The lines to find are those in the entries that hold the word "dados"; copy every one of them.

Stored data
..............................

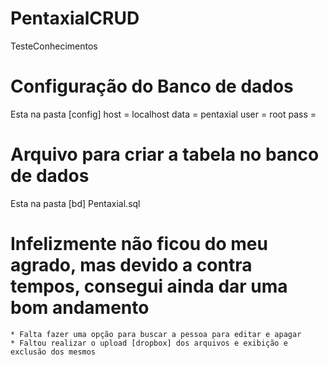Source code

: # PentaxialCRUD
 TesteConhecimentos

# Configuração do Banco de dados
 Esta na pasta [config]
 host = localhost
 data = pentaxial
 user = root
 pass = 

# Arquivo para criar a tabela no banco de dados
 Esta na pasta [bd]
 Pentaxial.sql

# Infelizmente não ficou do meu agrado, mas devido a contra tempos, consegui ainda dar uma bom andamento
	* Falta fazer uma opção para buscar a pessoa para editar e apagar
	* Faltou realizar o upload [dropbox] dos arquivos e exibição e exclusão dos mesmos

..............................

# Answer space
# Configuração do Banco de dados
# Arquivo para criar a tabela no banco de dados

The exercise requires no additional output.